:: Data provided ::

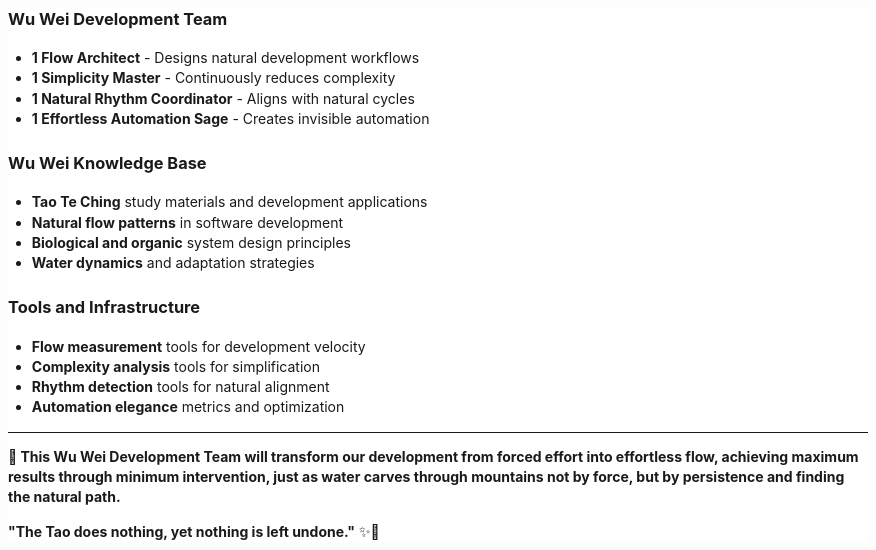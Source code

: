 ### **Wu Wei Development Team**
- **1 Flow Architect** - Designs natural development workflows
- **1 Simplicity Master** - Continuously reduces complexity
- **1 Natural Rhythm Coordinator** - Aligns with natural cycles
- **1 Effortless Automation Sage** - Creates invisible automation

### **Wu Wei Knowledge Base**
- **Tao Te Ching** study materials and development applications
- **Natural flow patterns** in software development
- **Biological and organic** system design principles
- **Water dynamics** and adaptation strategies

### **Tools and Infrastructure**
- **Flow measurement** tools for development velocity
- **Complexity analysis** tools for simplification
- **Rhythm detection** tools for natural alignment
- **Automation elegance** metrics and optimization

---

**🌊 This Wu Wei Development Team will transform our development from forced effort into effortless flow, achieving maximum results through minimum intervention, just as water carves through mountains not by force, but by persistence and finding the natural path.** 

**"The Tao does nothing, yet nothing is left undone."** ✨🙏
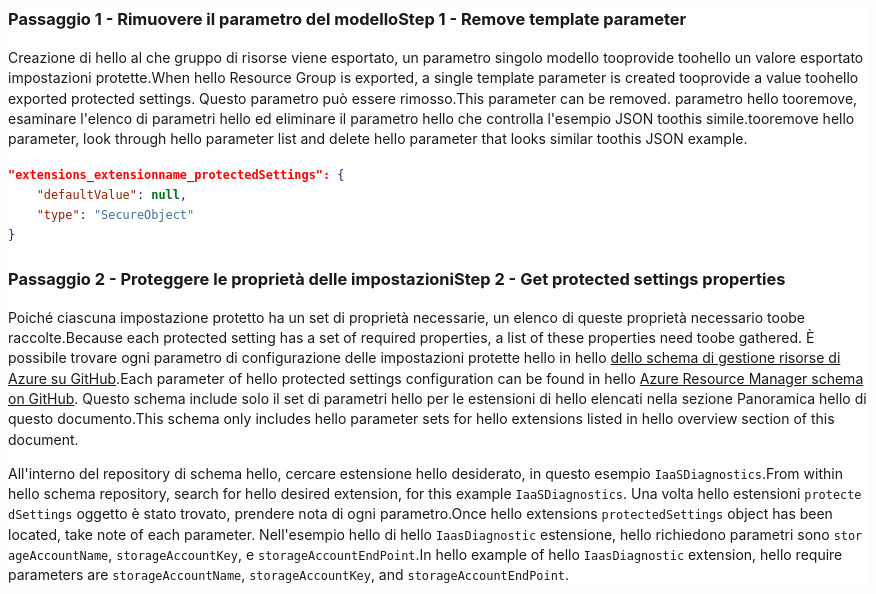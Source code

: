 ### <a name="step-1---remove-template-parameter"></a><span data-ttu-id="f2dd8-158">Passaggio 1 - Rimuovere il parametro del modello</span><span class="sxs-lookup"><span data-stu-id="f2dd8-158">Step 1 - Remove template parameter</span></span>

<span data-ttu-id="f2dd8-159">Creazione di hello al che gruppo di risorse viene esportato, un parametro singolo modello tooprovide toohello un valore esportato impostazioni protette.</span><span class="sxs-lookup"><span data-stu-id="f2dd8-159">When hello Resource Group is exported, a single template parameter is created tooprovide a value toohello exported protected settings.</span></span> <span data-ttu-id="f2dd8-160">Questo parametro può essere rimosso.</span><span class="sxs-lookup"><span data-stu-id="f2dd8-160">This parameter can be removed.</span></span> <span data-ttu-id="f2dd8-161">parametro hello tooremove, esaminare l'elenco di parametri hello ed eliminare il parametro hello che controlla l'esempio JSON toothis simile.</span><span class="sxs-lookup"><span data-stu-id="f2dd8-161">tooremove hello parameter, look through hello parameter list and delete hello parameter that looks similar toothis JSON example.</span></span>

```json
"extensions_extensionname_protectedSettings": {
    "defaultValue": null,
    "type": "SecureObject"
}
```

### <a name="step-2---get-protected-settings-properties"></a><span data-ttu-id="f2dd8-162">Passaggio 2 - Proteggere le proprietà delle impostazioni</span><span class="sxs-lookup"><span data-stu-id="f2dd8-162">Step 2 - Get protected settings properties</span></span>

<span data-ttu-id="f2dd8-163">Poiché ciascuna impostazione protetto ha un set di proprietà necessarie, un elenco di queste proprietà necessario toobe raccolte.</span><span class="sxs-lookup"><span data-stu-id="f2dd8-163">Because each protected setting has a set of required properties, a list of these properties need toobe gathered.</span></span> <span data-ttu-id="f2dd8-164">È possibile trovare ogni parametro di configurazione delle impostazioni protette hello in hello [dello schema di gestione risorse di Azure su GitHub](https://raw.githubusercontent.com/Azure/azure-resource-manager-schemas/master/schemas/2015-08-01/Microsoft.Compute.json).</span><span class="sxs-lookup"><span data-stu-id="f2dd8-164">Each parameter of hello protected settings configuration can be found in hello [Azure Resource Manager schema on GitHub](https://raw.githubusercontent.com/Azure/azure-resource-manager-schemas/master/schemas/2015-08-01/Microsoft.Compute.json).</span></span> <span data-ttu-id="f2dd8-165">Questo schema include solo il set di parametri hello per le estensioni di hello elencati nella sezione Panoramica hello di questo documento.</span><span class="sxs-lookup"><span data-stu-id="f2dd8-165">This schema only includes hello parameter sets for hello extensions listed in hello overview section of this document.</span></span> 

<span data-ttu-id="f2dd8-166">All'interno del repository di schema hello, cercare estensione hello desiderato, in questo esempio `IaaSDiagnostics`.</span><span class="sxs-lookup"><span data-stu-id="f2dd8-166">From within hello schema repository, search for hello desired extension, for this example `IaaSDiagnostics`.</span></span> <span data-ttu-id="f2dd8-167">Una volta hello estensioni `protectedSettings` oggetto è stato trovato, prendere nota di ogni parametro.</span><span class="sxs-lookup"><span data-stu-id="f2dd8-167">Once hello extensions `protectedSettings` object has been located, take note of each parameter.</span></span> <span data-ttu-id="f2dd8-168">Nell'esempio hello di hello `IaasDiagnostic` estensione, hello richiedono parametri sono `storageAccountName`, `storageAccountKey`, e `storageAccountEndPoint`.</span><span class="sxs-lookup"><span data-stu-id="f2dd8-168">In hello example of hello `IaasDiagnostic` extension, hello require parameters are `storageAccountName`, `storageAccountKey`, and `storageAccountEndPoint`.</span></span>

:::
:: Data provided ::

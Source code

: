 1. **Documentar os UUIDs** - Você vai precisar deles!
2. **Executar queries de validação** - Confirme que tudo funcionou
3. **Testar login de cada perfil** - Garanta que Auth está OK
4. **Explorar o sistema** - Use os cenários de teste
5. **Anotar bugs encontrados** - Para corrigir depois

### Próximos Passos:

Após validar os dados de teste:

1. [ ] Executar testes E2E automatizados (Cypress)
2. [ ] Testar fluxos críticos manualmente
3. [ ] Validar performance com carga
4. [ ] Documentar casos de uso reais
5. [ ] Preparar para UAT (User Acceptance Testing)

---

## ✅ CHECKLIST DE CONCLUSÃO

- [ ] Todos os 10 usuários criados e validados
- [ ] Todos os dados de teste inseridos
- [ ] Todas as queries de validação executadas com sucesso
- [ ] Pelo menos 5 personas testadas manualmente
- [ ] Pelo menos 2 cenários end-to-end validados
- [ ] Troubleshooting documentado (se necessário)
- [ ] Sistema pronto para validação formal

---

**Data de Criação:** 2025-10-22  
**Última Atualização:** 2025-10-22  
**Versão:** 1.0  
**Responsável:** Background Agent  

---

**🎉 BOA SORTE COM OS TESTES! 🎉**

:::

Copy out all lines above holding "template".

**Problem solution**.
: ### <a name="step-1---remove-template-parameter"></a><span data-ttu-id="f2dd8-158">Passaggio 1 - Rimuovere il parametro del modello</span><span class="sxs-lookup"><span data-stu-id="f2dd8-158">Step 1 - Remove template parameter</span></span>
<span data-ttu-id="f2dd8-159">Creazione di hello al che gruppo di risorse viene esportato, un parametro singolo modello tooprovide toohello un valore esportato impostazioni protette.</span><span class="sxs-lookup"><span data-stu-id="f2dd8-159">When hello Resource Group is exported, a single template parameter is created tooprovide a value toohello exported protected settings.</span></span> <span data-ttu-id="f2dd8-160">Questo parametro può essere rimosso.</span><span class="sxs-lookup"><span data-stu-id="f2dd8-160">This parameter can be removed.</span></span> <span data-ttu-id="f2dd8-161">parametro hello tooremove, esaminare l'elenco di parametri hello ed eliminare il parametro hello che controlla l'esempio JSON toothis simile.</span><span class="sxs-lookup"><span data-stu-id="f2dd8-161">tooremove hello parameter, look through hello parameter list and delete hello parameter that looks similar toothis JSON example.</span></span>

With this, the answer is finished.